A filosofia é alienada (vide Cândido) ; o jornal de domingo, intacto (já era terça-feira). Espantei as reflexões transcendentes (que, afinal, não levam a lugar nenhum); queria pensar em coisas "importantes", tal qual a situação sócio-econômica do globo. Queria saber de juros, diabo de juros; de fome; de greve (encabeçada pela ANDES, sem aprovação da CUT); enfim, queria libertar-me da alienação voluntária.
Eis que abri o dito jornal: "Fed prevê recessão americana". Quê? Concomitantemente, na CNN em espanhol (a televisão estava ligada, esqueci de avisar), uma apresentadora dizia: "Dos soldados estadounidenses morreram hoy en Iraquí".
Já percebe o leitor que, a essa hora, novamente, a minha cabeça não mais queria saber das notícias, mas das palavras. !Estadounidenses! !No me puedo creer!
Corro ao dicionário de português. Não há "estadouniense". Mas espere você, olho mais abaixo; ei-la: "estadunidense".
Então....?
Sim, isso mesmo.
Abro a revista Veja - a eterna tocha da verdade cuja luz ilumina esse país perdido e sem salvação possível. Um ensaio do senhor Alencastro: "O sentimento antiamericano". Páginas à frente: "O poder militar americano." Etc.
Conclui que o brasileiro é vendido; pois até os latinos, da CNN (empresa estadunidense) não utilizam o adjetivo "americano" para se referir aos EUA, já que sabem que americano é todo aquele que vive no continente chamado de América (que não se resume aos EUA). Mas eles, aquela gente, furtaram o continente com uma palavra, com o nosso eternamente cordial beneplácito.

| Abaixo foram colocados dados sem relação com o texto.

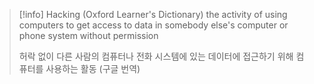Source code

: 
> [!info] Hacking (Oxford Learner's Dictionary)
> the activity of using computers to get access to data in somebody else's computer or phone system without permission
> 
> 허락 없이 다른 사람의 컴퓨터나 전화 시스템에 있는 데이터에 접근하기 위해 컴퓨터를 사용하는 활동 (구글 번역)
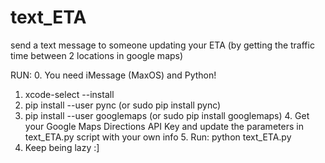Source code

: # text_ETA

send a text message to someone updating your ETA (by getting the traffic time between 2 locations in google maps)

RUN:
	0. You need iMessage (MaxOS) and Python! 
  1. xcode-select --install
  2. pip install --user pync (or sudo pip install pync)
  3. pip install --user googlemaps (or sudo pip install googlemaps)
	4. Get your Google Maps Directions API Key and update the parameters in text_ETA.py script with your own info
	5. Run: python text_ETA.py
  6. Keep being lazy :]
  

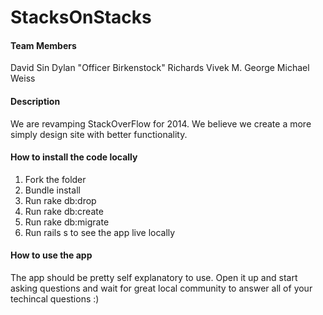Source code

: StacksOnStacks
===============

#### Team Members
David Sin 
Dylan "Officer Birkenstock" Richards 
Vivek M. George 
Michael Weiss

#### Description 
We are revamping StackOverFlow for 2014. We believe we create a more simply design site with better functionality.

#### How to install the code locally 
1. Fork the folder
2. Bundle install
3. Run rake db:drop
4. Run rake db:create
5. Run rake db:migrate
6. Run rails s to see the app live locally

#### How to use the app
The app should be pretty self explanatory to use. Open it up and start asking questions and wait for great local community to answer all of your techincal questions :) 
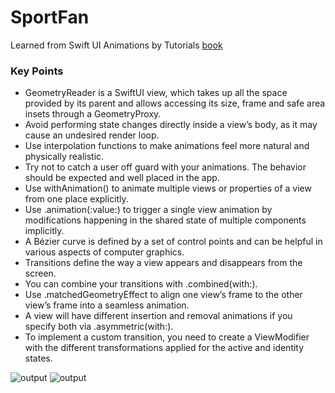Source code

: # SportFan
Learned from Swift UI Animations by Tutorials [book](https://www.kodeco.com/books/swiftui-animations-by-tutorials/v1.0)


### Key Points

- GeometryReader is a SwiftUI view, which takes up all the space provided by its parent and allows accessing its size, frame and safe area insets through a GeometryProxy.
- Avoid performing state changes directly inside a view’s body, as it may cause an undesired render loop.
- Use interpolation functions to make animations feel more natural and physically realistic.
- Try not to catch a user off guard with your animations. The behavior should be expected and well placed in the app.
- Use withAnimation() to animate multiple views or properties of a view from one place explicitly.
- Use .animation(:value:) to trigger a single view animation by modifications happening in the shared state of multiple components implicitly.
- A Bézier curve is defined by a set of control points and can be helpful in various aspects of computer graphics.
- Transitions define the way a view appears and disappears from the screen.
- You can combine your transitions with .combined(with:).
- Use .matchedGeometryEffect to align one view’s frame to the other view’s frame into a seamless animation.
- A view will have different insertion and removal animations if you specify both via .asymmetric(with:).
- To implement a custom transition, you need to create a ViewModifier with the different transformations applied for the active and identity states.

![output](https://user-images.githubusercontent.com/3443810/218250468-9efe6143-e531-4cc8-b3c4-999d8ffd8b76.gif)
![output](https://user-images.githubusercontent.com/3443810/219385574-d922d4ff-fbd6-4984-a73a-0d68da2d22e7.gif)
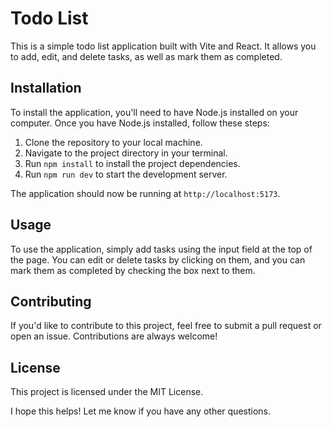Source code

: # Todo List

This is a simple todo list application built with Vite and React. It allows you to add, edit, and delete tasks, as well as mark them as completed.

## Installation

To install the application, you'll need to have Node.js installed on your computer. Once you have Node.js installed, follow these steps:

1. Clone the repository to your local machine.
2. Navigate to the project directory in your terminal.
3. Run `npm install` to install the project dependencies.
4. Run `npm run dev` to start the development server.

The application should now be running at `http://localhost:5173`.

## Usage

To use the application, simply add tasks using the input field at the top of the page. You can edit or delete tasks by clicking on them, and you can mark them as completed by checking the box next to them.

## Contributing

If you'd like to contribute to this project, feel free to submit a pull request or open an issue. Contributions are always welcome!

## License

This project is licensed under the MIT License.

I hope this helps! Let me know if you have any other questions.
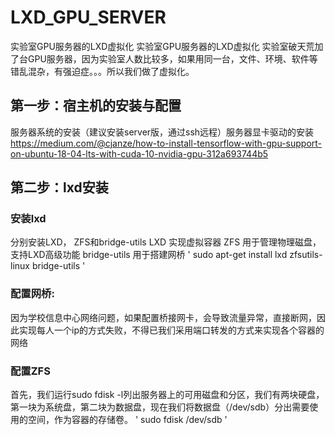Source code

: # LXD_GPU_SERVER
实验室GPU服务器的LXD虚拟化
实验室GPU服务器的LXD虚拟化 实验室破天荒加了台GPU服务器，因为实验室人数比较多，如果用同一台，文件、环境、软件等错乱混杂，有强迫症。。。所以我们做了虚拟化。

## 第一步：宿主机的安装与配置	
服务器系统的安装（建议安装server版，通过ssh远程）服务器显卡驱动的安装 https://medium.com/@cjanze/how-to-install-tensorflow-with-gpu-support-on-ubuntu-18-04-lts-with-cuda-10-nvidia-gpu-312a693744b5

## 第二步：lxd安装
### 安装lxd
分别安装LXD， ZFS和bridge-utils
LXD 实现虚拟容器
ZFS 用于管理物理磁盘，支持LXD高级功能
bridge-utils 用于搭建网桥
' sudo apt-get install lxd zfsutils-linux bridge-utils '
### 配置网桥:
因为学校信息中心网络问题，如果配置桥接网卡，会导致流量异常，直接断网，因此实现每人一个ip的方式失败，不得已我们采用端口转发的方式来实现各个容器的网络
### 配置ZFS
首先，我们运行sudo fdisk -l列出服务器上的可用磁盘和分区，我们有两块硬盘，第一块为系统盘，第二块为数据盘，现在我们将数据盘（/dev/sdb）分出需要使用的空间，作为容器的存储卷。
' sudo fdisk /dev/sdb '
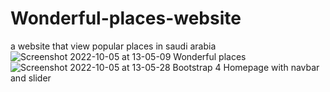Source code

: # Wonderful-places-website
a website that view popular places in saudi arabia
![Screenshot 2022-10-05 at 13-05-09 Wonderful places](https://user-images.githubusercontent.com/87097912/194035664-2478792d-782e-4acd-aa92-20249e885729.png)
![Screenshot 2022-10-05 at 13-05-28 Bootstrap 4 Homepage with navbar and slider](https://user-images.githubusercontent.com/87097912/194035675-5a61bd7e-b6de-42d8-8560-baf5591879a1.png)
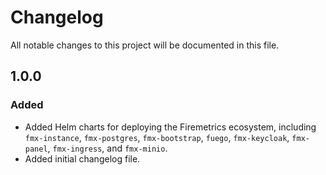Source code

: # Changelog

All notable changes to this project will be documented in this file.

## 1.0.0

### Added

- Added Helm charts for deploying the Firemetrics ecosystem, including `fmx-instance`, `fmx-postgres`, `fmx-bootstrap`, `fuego`, `fmx-keycloak`, `fmx-panel`, `fmx-ingress`, and `fmx-minio`.
- Added initial changelog file.

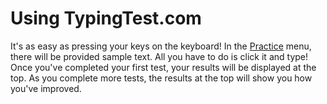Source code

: # Using TypingTest.com

It's as easy as pressing your keys on the keyboard! In the
[Practice](/practice) menu, there will be provided sample text. All you have to do is click it and type! Once you've completed your first test, your results will be displayed at the top. As you complete more tests, the results at the top will show you how you've improved.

Seria o mesmo, penso, que concordar com a qualificação dos alemães como simplesmente "europeus". Isso não ocorre, provavelmente porque na Europa há vários países "importantes", cujos pés e mãos beijamos com avidez.
Mas não é necessário conjecturar, não. O próprio brasileiro erra de forma análoga ao se referir à África como se fosse um país. Isso deve ocorrer porque lá não há nenhum país "importante"...Ignorância análoga à do sábio povo estadunidense (ne varietur), que acredita ser Buenos Aires a capital do Brasil, isso quando sabe que o Brasil existe (o que, confessemos, já deve ser muito, mesmo um favor da parte deles).
Duvida?
Pois se o senhor leitor se ater melhor ao que lê e ao que ouve, perceberá o óbvio: nós nos vendemos nas esquinas do mundo; o brasileiro é uma prostituta devassa.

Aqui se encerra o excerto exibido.